RT+Q has designed a total of 83 houses since its inception in 2003. “The office is set up in such a way that everyone eventually does one house,” says Rene Tan, the firm’s director. With the number of its residential projects approaching high double digits and each team member’s active involvement in the design process, every new residence the firm does is a unique collaboration between the design team and the client, allowing each house to be a distinctive reflection of its owner’s identity, while retaining the sophisticated aesthetic that is a constant across the firm’s many residential works.

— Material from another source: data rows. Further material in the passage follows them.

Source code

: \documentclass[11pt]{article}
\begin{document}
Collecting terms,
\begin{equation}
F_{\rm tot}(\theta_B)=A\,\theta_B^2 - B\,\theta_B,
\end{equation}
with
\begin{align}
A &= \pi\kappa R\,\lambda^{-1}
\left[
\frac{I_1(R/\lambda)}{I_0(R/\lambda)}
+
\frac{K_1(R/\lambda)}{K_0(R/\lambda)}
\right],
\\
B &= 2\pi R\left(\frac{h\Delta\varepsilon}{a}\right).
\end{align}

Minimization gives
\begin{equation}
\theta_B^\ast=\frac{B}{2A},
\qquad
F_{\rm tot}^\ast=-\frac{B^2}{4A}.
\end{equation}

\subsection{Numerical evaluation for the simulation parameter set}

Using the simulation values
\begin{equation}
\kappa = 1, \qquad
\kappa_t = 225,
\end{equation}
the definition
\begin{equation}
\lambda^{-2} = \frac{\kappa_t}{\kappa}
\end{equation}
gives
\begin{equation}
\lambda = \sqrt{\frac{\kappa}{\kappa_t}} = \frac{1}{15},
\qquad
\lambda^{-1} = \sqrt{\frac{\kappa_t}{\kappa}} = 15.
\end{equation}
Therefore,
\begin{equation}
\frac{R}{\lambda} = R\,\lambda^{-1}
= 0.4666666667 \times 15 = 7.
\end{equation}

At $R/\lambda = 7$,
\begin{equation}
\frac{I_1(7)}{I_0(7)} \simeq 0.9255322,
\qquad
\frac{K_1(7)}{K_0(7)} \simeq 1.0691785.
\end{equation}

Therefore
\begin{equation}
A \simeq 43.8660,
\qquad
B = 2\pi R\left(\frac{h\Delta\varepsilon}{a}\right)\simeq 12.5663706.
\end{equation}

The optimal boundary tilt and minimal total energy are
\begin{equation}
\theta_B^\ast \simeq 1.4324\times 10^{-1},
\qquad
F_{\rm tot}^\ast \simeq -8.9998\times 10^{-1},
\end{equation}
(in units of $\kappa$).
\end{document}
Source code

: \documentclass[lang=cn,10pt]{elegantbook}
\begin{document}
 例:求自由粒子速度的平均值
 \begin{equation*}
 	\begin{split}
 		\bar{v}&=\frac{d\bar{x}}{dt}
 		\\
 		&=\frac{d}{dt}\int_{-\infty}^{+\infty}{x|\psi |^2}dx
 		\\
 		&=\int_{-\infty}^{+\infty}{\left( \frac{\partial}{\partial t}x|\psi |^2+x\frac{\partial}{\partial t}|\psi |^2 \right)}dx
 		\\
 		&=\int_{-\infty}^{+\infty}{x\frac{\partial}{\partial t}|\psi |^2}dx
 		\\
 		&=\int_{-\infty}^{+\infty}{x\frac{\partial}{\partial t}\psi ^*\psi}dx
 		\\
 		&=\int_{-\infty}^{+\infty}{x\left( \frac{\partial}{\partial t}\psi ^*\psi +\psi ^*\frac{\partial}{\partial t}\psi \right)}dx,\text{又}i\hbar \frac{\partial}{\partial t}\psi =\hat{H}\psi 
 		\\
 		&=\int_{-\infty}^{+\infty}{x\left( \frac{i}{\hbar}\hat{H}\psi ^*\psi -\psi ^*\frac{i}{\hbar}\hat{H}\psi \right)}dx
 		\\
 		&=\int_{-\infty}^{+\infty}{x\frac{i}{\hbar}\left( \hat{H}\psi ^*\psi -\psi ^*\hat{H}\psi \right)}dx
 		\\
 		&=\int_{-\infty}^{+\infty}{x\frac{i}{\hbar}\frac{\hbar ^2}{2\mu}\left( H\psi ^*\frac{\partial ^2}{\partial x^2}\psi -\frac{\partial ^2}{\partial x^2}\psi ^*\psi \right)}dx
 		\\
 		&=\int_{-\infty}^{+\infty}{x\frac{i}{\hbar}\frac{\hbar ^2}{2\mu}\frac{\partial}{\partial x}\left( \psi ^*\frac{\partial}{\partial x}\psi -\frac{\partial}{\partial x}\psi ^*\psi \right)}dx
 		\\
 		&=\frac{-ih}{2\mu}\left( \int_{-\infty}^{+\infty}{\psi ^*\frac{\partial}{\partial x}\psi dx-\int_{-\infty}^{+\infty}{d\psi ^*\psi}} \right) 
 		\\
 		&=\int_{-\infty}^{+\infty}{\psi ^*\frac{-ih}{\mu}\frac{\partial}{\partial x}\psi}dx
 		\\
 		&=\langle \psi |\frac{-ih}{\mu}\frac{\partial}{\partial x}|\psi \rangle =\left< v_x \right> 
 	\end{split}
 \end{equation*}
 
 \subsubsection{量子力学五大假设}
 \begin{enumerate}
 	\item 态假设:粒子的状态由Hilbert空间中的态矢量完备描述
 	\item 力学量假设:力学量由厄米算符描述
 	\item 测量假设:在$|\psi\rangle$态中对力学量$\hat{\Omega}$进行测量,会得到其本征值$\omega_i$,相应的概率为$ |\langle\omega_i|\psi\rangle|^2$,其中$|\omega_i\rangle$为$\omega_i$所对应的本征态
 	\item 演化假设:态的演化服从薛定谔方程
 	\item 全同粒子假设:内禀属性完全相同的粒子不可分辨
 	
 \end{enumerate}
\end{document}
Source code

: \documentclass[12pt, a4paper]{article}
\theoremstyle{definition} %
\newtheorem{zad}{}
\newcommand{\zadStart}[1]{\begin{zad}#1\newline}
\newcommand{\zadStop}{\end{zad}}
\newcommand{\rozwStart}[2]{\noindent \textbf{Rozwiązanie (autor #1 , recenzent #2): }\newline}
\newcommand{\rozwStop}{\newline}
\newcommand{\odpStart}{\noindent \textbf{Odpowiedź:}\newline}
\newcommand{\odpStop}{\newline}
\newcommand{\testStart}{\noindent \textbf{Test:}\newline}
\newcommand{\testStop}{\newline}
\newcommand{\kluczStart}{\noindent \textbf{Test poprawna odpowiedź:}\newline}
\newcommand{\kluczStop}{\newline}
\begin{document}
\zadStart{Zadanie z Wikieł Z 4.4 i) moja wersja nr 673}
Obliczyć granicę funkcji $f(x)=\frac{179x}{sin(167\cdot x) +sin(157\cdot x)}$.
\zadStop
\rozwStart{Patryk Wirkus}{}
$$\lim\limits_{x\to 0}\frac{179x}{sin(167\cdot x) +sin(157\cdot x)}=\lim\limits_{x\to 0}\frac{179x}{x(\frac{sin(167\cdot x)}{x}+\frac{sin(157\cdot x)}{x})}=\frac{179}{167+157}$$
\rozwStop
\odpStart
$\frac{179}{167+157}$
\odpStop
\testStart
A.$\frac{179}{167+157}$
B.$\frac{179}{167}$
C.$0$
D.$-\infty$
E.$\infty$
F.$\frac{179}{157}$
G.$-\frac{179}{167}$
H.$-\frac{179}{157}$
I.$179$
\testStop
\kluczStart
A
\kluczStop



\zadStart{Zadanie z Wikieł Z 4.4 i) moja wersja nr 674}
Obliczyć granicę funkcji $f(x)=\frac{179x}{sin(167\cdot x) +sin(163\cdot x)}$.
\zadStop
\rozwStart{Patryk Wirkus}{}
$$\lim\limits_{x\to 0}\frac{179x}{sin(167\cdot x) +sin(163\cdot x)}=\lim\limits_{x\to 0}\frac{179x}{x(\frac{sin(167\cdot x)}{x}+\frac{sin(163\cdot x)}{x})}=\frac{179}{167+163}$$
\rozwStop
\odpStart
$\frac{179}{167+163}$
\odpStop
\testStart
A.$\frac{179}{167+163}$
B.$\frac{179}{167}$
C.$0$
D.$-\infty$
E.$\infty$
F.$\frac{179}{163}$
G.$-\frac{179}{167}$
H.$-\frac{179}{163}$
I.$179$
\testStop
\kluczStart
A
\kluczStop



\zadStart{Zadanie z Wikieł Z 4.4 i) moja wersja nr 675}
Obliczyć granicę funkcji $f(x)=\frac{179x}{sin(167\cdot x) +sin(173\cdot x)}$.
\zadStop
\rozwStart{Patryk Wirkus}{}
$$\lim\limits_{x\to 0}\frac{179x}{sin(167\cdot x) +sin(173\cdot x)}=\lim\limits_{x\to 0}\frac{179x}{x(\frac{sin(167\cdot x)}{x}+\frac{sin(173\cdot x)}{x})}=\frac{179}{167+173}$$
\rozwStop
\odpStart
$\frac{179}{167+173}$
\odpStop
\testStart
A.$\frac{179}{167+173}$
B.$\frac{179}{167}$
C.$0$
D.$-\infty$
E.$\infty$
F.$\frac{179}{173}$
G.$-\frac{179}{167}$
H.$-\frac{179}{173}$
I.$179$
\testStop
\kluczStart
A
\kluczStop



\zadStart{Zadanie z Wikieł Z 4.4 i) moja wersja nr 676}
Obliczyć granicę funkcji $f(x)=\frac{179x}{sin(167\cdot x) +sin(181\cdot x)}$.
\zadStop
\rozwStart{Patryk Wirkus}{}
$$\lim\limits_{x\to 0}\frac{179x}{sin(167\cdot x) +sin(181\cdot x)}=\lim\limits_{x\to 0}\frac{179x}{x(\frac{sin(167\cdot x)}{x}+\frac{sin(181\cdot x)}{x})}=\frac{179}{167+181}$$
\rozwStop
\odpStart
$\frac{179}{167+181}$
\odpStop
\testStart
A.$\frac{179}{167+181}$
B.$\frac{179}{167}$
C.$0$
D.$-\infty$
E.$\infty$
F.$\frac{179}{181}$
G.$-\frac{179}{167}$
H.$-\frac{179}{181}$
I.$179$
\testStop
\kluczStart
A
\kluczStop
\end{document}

It is in this spirit that the House with Pianos has been designed for a couple with three young kids, and the family’s four treasured pianos. Having reached out to RT+Q after seeing one of the firm’s previous jobs, the clients asked for a comfortable, safe and accommodating home for their growing family, where their children could play freely both indoors and out.
“The spaces in the house are generally kid-friendly,” says project lead Virly Martadinata. “On the first floor, big sliding glass doors open up to the pool deck that leads to the front garden, so the children are able to play both indoors and outdoors without going through the main entrance. On the second level, there is a double volume family area, where the parents can look over their kids from the walkway outside of their master bedroom, or check in on them through a one-way mirror in their walk-in wardrobe.”
The semi-detached House with Pianos and its unusually wide plot posed a couple of challenges to the design team, including the task of getting the natural light and ventilation into the internal areas along the party wall. To minimise the dark spaces, the team shifted the building form’s main volumes that were initially stacked one atop the other to allow for vertical and horizontal openings and penetrations within the volumes to bring in light and air.
“The overall form started with a simple box sitting on another slightly narrower box,” says Martadinata. “The top box has shifted and skewed away from the party wall to allow for natural light and also to create an overhang for the pool deck below.” This design move also allowed for an integration of multiple courtyards and outdoor decks on the upper floors of the house, facilitating ventilation and adding bit of greenery into the living spaces, with additional punctures in the slanted roof bringing washes of light into the rooms below.
With the client not wanting too much furniture to clutter the house, the rich materials and the double volume spaces have instead taken centre stage. The first storey floor plan became an open, expansive space, maximising the use of the wide site, with the living, dining and dry kitchen areas merging seamlessly into each other, both visually and through the use of fair faced concrete and homogenous tiles. On the second floor, the design team used fair faced brick cladding to emphasise the double height family room, immediately highlighting the glass bridge, glass lift shaft and walkways connecting the bedrooms above. Using warmer materials like brick cladding and timber for floor surfaces on the upper levels, while confining the hardier, cooler materials mostly to the first level, the design team created a subtle distinction between the public and private areas, while retaining the visual linkages across the floors and connecting the spaces and the family as one.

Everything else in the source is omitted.